┌──

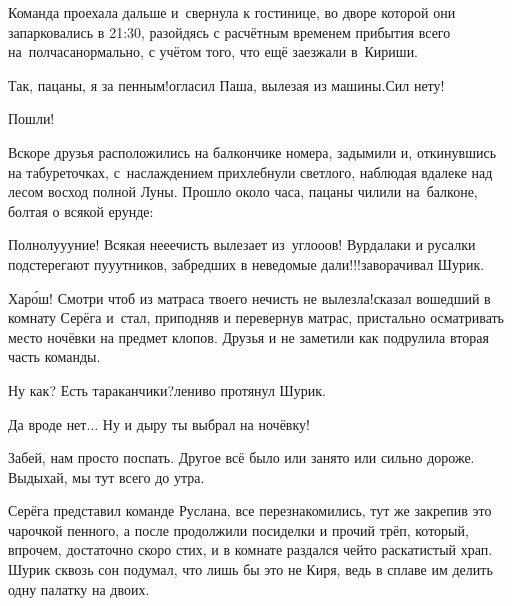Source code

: Команда проехала дальше и~свернула к гостинице, во дворе которой они запарковались в 21:30, разойдясь с расчётным временем прибытия всего на~полчаса\mdash нормально, с учётом того, что ещё заезжали в~Кириши.

\diagdash Так, пацаны, я за пенным!\mdash огласил Паша, вылезая из машины.\mdash Сил нету!

\diagdash Пошли!

Вскоре друзья расположились на балкончике номера, задымили и, откинувшись на табуреточках, с~наслаждением прихлебнули светлого, наблюдая вдалеке над лесом восход полной Луны. Прошло около часа, пацаны чилили на~балконе, болтая о всякой ерунде:

\diagdash Полнолу\sdash у\sdash уние! Всякая не\sdash е\sdash ечисть вылезает из~угло\sdash о\sdash ов! Вурдалаки и русалки подстерегают пу\sdash у\sdash утников, забредших в неведомые дали!!!\mdash заворачивал Шурик.

\diagdash Хар\'{о}ш! Смотри чтоб из матраса твоего нечисть не вылезла!\mdash сказал вошедший в комнату Серёга и~стал, приподняв и перевернув матрас, пристально осматривать место ночёвки на предмет клопов. Друзья и не заметили как подрулила вторая часть команды.

\diagdash Ну как? Есть тараканчики?\mdash лениво протянул Шурик.

\diagdash Да вроде нет$\ldots$ Ну и дыру ты выбрал на ночёвку! 

\diagdash Забей, нам просто поспать. Другое всё было или занято или сильно дороже. Выдыхай, мы тут всего до утра.

Серёга представил команде Руслана, все перезнакомились, тут же закрепив это чарочкой пенного, а после продолжили посиделки и прочий трёп, который, впрочем, достаточно скоро стих, и в комнате раздался чей\sdash то раскатистый храп. Шурик сквозь сон подумал, что лишь бы это не Киря, ведь в сплаве им делить одну палатку на двоих.

\begin{center}
\end{center}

└──

In this exercise, set down all of the data exactly, without the pictures.

Source code

: Команда проехала дальше и~свернула к гостинице, во дворе которой они запарковались в 21:30, разойдясь с расчётным временем прибытия всего на~полчаса\mdash нормально, с учётом того, что ещё заезжали в~Кириши.

\diagdash Так, пацаны, я за пенным!\mdash огласил Паша, вылезая из машины.\mdash Сил нету!

\diagdash Пошли!

Вскоре друзья расположились на балкончике номера, задымили и, откинувшись на табуреточках, с~наслаждением прихлебнули светлого, наблюдая вдалеке над лесом восход полной Луны. Прошло около часа, пацаны чилили на~балконе, болтая о всякой ерунде:

\diagdash Полнолу\sdash у\sdash уние! Всякая не\sdash е\sdash ечисть вылезает из~угло\sdash о\sdash ов! Вурдалаки и русалки подстерегают пу\sdash у\sdash утников, забредших в неведомые дали!!!\mdash заворачивал Шурик.

\diagdash Хар\'{о}ш! Смотри чтоб из матраса твоего нечисть не вылезла!\mdash сказал вошедший в комнату Серёга и~стал, приподняв и перевернув матрас, пристально осматривать место ночёвки на предмет клопов. Друзья и не заметили как подрулила вторая часть команды.

\diagdash Ну как? Есть тараканчики?\mdash лениво протянул Шурик.

\diagdash Да вроде нет$\ldots$ Ну и дыру ты выбрал на ночёвку! 

\diagdash Забей, нам просто поспать. Другое всё было или занято или сильно дороже. Выдыхай, мы тут всего до утра.

Серёга представил команде Руслана, все перезнакомились, тут же закрепив это чарочкой пенного, а после продолжили посиделки и прочий трёп, который, впрочем, достаточно скоро стих, и в комнате раздался чей\sdash то раскатистый храп. Шурик сквозь сон подумал, что лишь бы это не Киря, ведь в сплаве им делить одну палатку на двоих.

\begin{center}
\end{center}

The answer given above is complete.